Of course, this task-based contradiction is entirely contingent on the contingent mutual exclusivity of the tasks X and Y, which under different circumstances that allowed multitasking, could be performed simultaneously.

The purest form of workplace nightmare contradiction is illustrated by a wacky boss who instructs his secretary to take notes during all office conversations with clients, but to not eavesdrop while doing so. Given that taking notes requires listening, she is being told to listen and to not listen—a logical contradiction.

Serial, time-lag logical contradictions are also possible, e.g., a boss tells his project manager to leave the accounting department out of the project loop, after telling him to get a budget estimate from the same department

3. Self-nullification: A guard hands a prison inmate a shovel, tells him to dig a hole; then tells him to fill it. When that’s done, he tells him to dig it again, fill it, etc. That’s a labor model of the statement “This statement is false.” If that statement is true, it’s false; if it’s false, it’s true. (Think about it and you’ll see the truth of my statement about that statement.) In shoveling terms, that can be rendered as “If you dig that hole, fill it, and vice versa.”

In corporate environments this kind of “self-nullification” of tasks can be illustrated by the case of a sales team whose best maximum performance is set by management as the new minimum performance—a clear case of nightmarish self-nullifying effort.

What is known as “Catch-22” is another instance of such self-nullification. As you probably know, the name is based on the concept title of the movie “Catch-22”: To escape assignment to dangerous bombing missions and be grounded, an airman must be declared insane; to be declared insane, he must be examined and certified by a physician; to be examined, he must request it; but if he requests it, he clearly is not insane.

4. Perfectionism:This case of the self-nullifying sales team effort may, in some cases, be analyzed and explained in terms of perfectionism. In theoretical and practical terms, “perfectionism” is a self-contradictory concept, since there can be no proof that further improvement of anything is impossible.

Hence, like some imaginable doctrine of “numberism”, defined as the search for the biggest number, by definition the goal set by perfectionism is unattainable. The sales team manager who recalibrates maximum performance as a new minimum may be acting from such self-defeating (and team-demoralizing) perfectionism.

Another concrete example is the case of a boss who tosses every draft of a letter his secretary presents him. A third is the company director who rejects every business plan prepared by his staff—often not because the staff rendering of his mission and plan is imperfect, but because he decides he imperfectly formulated his mission and proposed execution, which therefore need to be revised.

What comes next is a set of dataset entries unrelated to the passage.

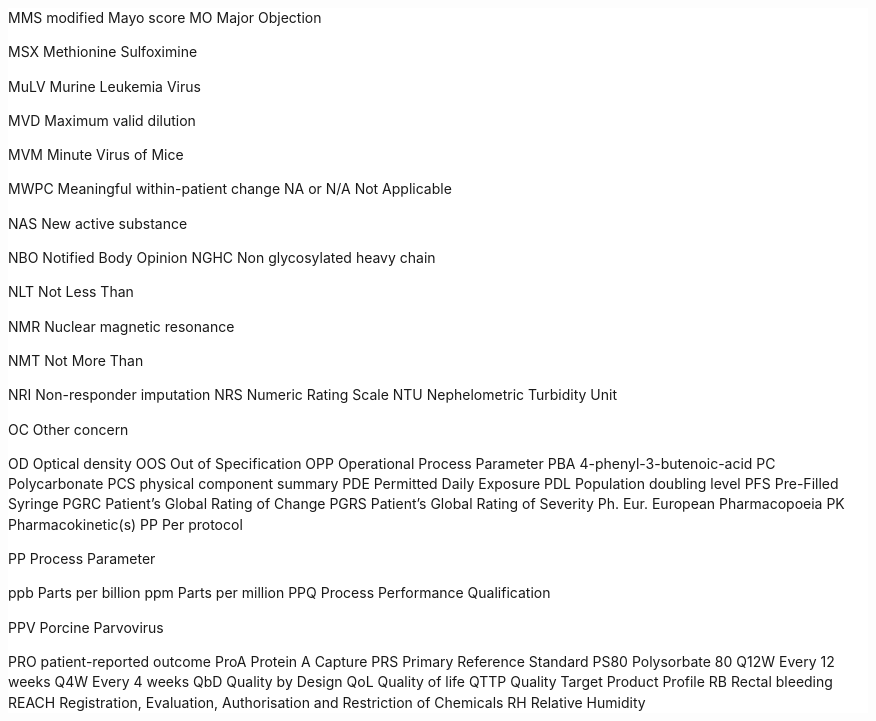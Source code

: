 MMS modified Mayo score
MO Major Objection

MSX Methionine Sulfoximine

MuLV Murine Leukemia Virus

MVD Maximum valid dilution

MVM Minute Virus of Mice

MWPC Meaningful within-patient change
NA or N/A Not Applicable

NAS New active substance

NBO Notified Body Opinion
NGHC Non glycosylated heavy chain

NLT Not Less Than

NMR Nuclear magnetic resonance

NMT Not More Than

NRI Non-responder imputation
NRS Numeric Rating Scale
NTU Nephelometric Turbidity Unit

OC Other concern

OD Optical density
OOS Out of Specification
OPP Operational Process Parameter
PBA 4-phenyl-3-butenoic-acid
PC Polycarbonate
PCS physical component summary
PDE Permitted Daily Exposure
PDL Population doubling level
PFS Pre-Filled Syringe
PGRC Patient’s Global Rating of Change
PGRS Patient’s Global Rating of Severity
Ph. Eur. European Pharmacopoeia
PK Pharmacokinetic(s)
PP Per protocol

PP Process Parameter

ppb Parts per billion
ppm Parts per million
PPQ Process Performance Qualification

PPV Porcine Parvovirus

PRO patient-reported outcome
ProA Protein A Capture
PRS Primary Reference Standard
PS80 Polysorbate 80
Q12W Every 12 weeks
Q4W Every 4 weeks
QbD Quality by Design
QoL Quality of life
QTTP Quality Target Product Profile
RB Rectal bleeding
REACH Registration, Evaluation, Authorisation and Restriction of Chemicals
RH Relative Humidity
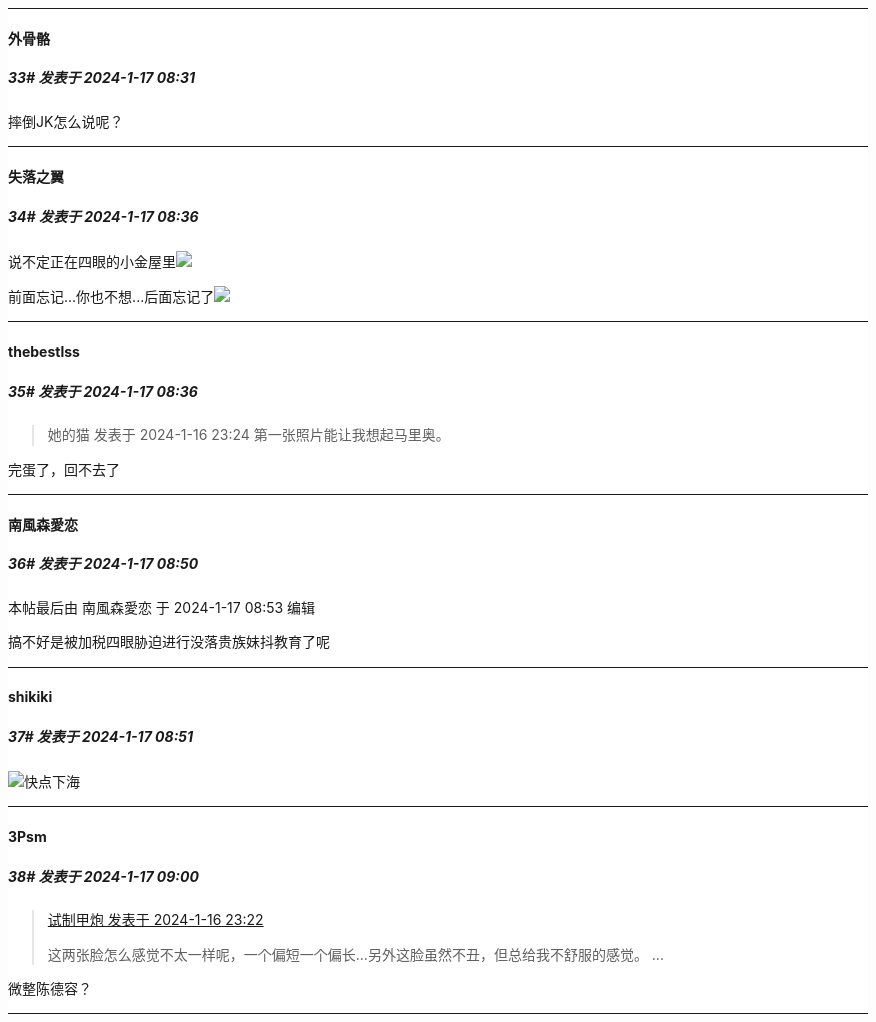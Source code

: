 *****

####  外骨骼  
##### 33#       发表于 2024-1-17 08:31

摔倒JK怎么说呢？

*****

####  失落之翼  
##### 34#       发表于 2024-1-17 08:36

说不定正在四眼的小金屋里<img src="https://static.saraba1st.com/image/smiley/face2017/037.png" referrerpolicy="no-referrer">

前面忘记...你也不想...后面忘记了<img src="https://static.saraba1st.com/image/smiley/face2017/066.png" referrerpolicy="no-referrer">

*****

####  thebestlss  
##### 35#       发表于 2024-1-17 08:36

<blockquote>她的猫 发表于 2024-1-16 23:24
第一张照片能让我想起马里奥。</blockquote>
完蛋了，回不去了

*****

####  南風森愛恋  
##### 36#       发表于 2024-1-17 08:50

 本帖最后由 南風森愛恋 于 2024-1-17 08:53 编辑 

搞不好是被加税四眼胁迫进行没落贵族妹抖教育了呢

*****

####  shikiki  
##### 37#       发表于 2024-1-17 08:51

<img src="https://static.saraba1st.com/image/smiley/face2017/074.png" referrerpolicy="no-referrer">快点下海

*****

####  3Psm  
##### 38#       发表于 2024-1-17 09:00

<blockquote><a href="httphttps://bbs.saraba1st.com/2b/forum.php?mod=redirect&amp;goto=findpost&amp;pid=63672006&amp;ptid=2168282" target="_blank">试制甲炮 发表于 2024-1-16 23:22</a>

这两张脸怎么感觉不太一样呢，一个偏短一个偏长...另外这脸虽然不丑，但总给我不舒服的感觉。 ...</blockquote>
微整陈德容？

*****
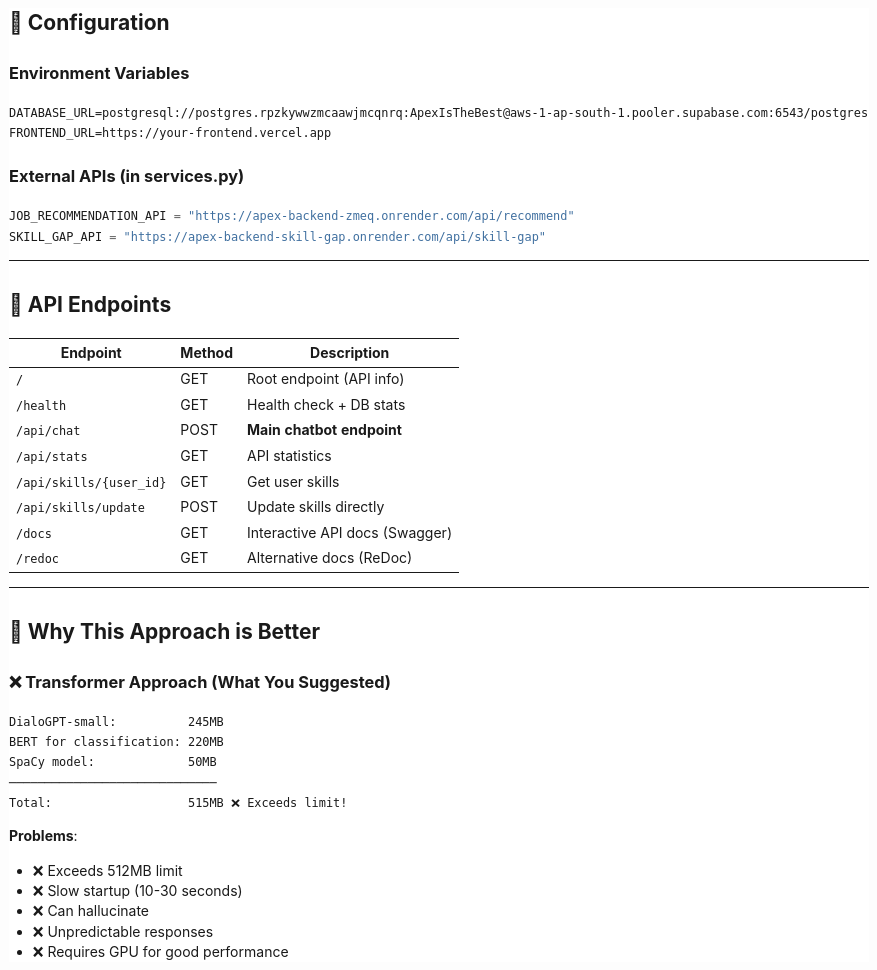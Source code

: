 
## 🔧 Configuration

### Environment Variables
```env
DATABASE_URL=postgresql://postgres.rpzkywwzmcaawjmcqnrq:ApexIsTheBest@aws-1-ap-south-1.pooler.supabase.com:6543/postgres
FRONTEND_URL=https://your-frontend.vercel.app
```

### External APIs (in services.py)
```python
JOB_RECOMMENDATION_API = "https://apex-backend-zmeq.onrender.com/api/recommend"
SKILL_GAP_API = "https://apex-backend-skill-gap.onrender.com/api/skill-gap"
```

---

## 📡 API Endpoints

| Endpoint | Method | Description |
|----------|--------|-------------|
| `/` | GET | Root endpoint (API info) |
| `/health` | GET | Health check + DB stats |
| `/api/chat` | POST | **Main chatbot endpoint** |
| `/api/stats` | GET | API statistics |
| `/api/skills/{user_id}` | GET | Get user skills |
| `/api/skills/update` | POST | Update skills directly |
| `/docs` | GET | Interactive API docs (Swagger) |
| `/redoc` | GET | Alternative docs (ReDoc) |

---

## 🎯 Why This Approach is Better

### ❌ Transformer Approach (What You Suggested)
```
DialoGPT-small:          245MB
BERT for classification: 220MB
SpaCy model:             50MB
─────────────────────────────
Total:                   515MB ❌ Exceeds limit!
```

**Problems**:
- ❌ Exceeds 512MB limit
- ❌ Slow startup (10-30 seconds)
- ❌ Can hallucinate
- ❌ Unpredictable responses
- ❌ Requires GPU for good performance
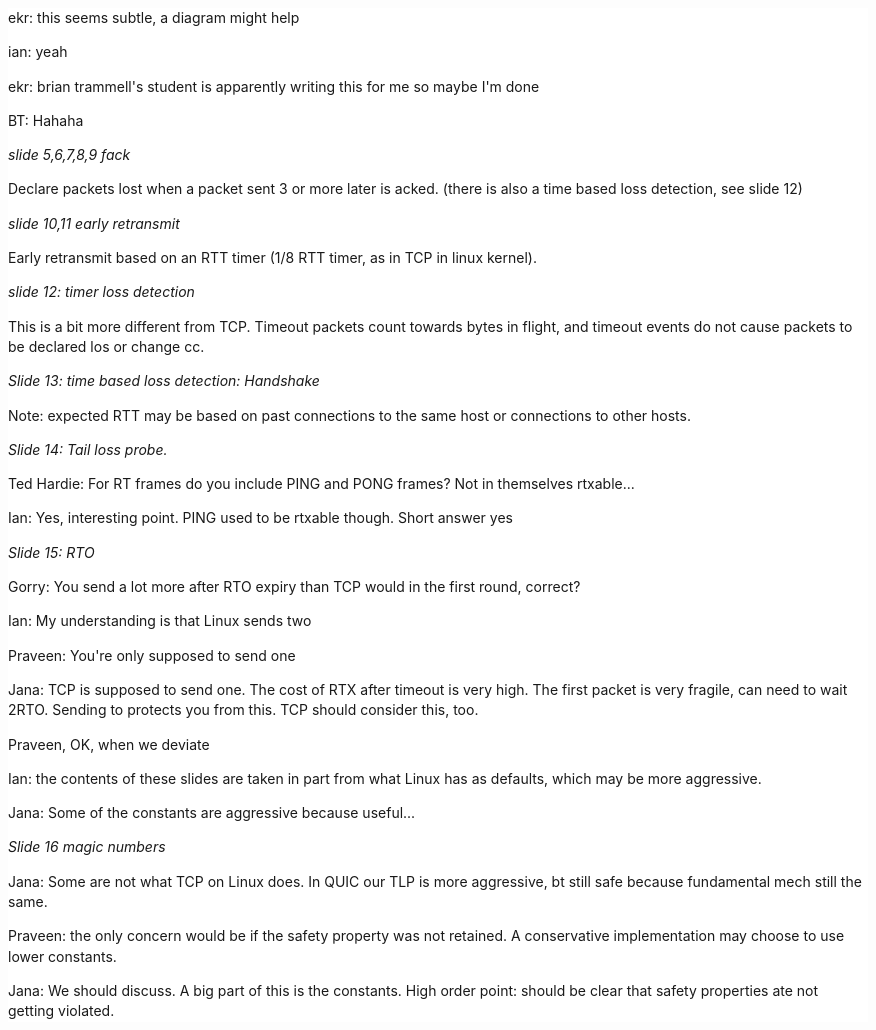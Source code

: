 ekr:  this seems subtle, a diagram might help

ian: yeah

ekr: brian trammell's student is apparently writing this for me so maybe I'm done

BT: Hahaha

*slide 5,6,7,8,9 fack*

Declare packets lost when a packet sent 3 or more later is acked.
(there is also a time based loss detection, see slide 12)

*slide 10,11 early retransmit*

Early retransmit based on an RTT timer (1/8 RTT timer, as in TCP in  linux kernel).

*slide 12: timer loss detection*

This is a bit more different from TCP.
Timeout packets count towards bytes in flight, and timeout events do not cause packets to be declared los or change cc.

*Slide 13: time based loss detection: Handshake*

Note: expected RTT may be based on past connections to the same host or connections to other hosts.

*Slide 14: Tail loss probe.*

Ted Hardie: For RT frames do you include PING and PONG frames? Not in themselves rtxable...

Ian: Yes, interesting point. PING used to be rtxable though. Short answer yes

*Slide 15: RTO*

Gorry: You send a lot more after RTO expiry than TCP would in the first round, correct?

Ian: My understanding is that Linux sends two

Praveen: You're only supposed to send one

Jana: TCP is supposed to send one. The cost of RTX after timeout is very high. The first packet is very fragile, can need to wait 2RTO. Sending to protects you from this. TCP should consider this, too.

Praveen, OK, when we deviate

Ian: the contents of these slides are taken in part from what Linux has as defaults, which may be more aggressive.

Jana: Some of the constants are aggressive because useful...

*Slide 16 magic numbers*

Jana: Some are not what TCP on Linux does. In QUIC our TLP is more aggressive, bt still safe because fundamental mech still the same.

Praveen:  the only concern would be if the safety property was not retained.  A conservative implementation may choose to use lower constants.

Jana: We should discuss. A big part of this is the constants. High order point: should be clear that safety properties ate not getting violated.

5. The “Tubble”:  Imagine laying down a roll of self-adhesive contact vinyl on a table top and getting the inevitable bubble.That’s what I call a “tubble”—a bubble of trouble on a table. You press the bubble to eliminate it, but it pops up somewhere else. Press there, and it pops up in another spot.

The same thing can happen at work: There’s a shortage of computers, so staff are asked to share those available. That problem is solved. But now a new problem is created: scheduling and assigning non-conflicting times. That problem is also solved. But next, bottlenecks are created as off-line time creates staff online-work backlogs—and so on, endlessly, in the worst-case worst nightmare tubble-scenario.

It Could Be Worse

Just as the list of laws of physics can never be proven to be complete, my list of workplace worst nightmares and their abstract characterizations is, of logical necessity, but a sampling of the known and unknown possibilities. Still, despite this inescapable incompleteness, my task could have been worse—and another nightmare.

The job of writing this might have been a really bad skills-challenge match, i.e., way too much for me.

Hmmm….that’s worst-nightmare scenario #6: “Horrible Skills-Challenge Match”.

One less…or is it one more?…to wonder or worry about.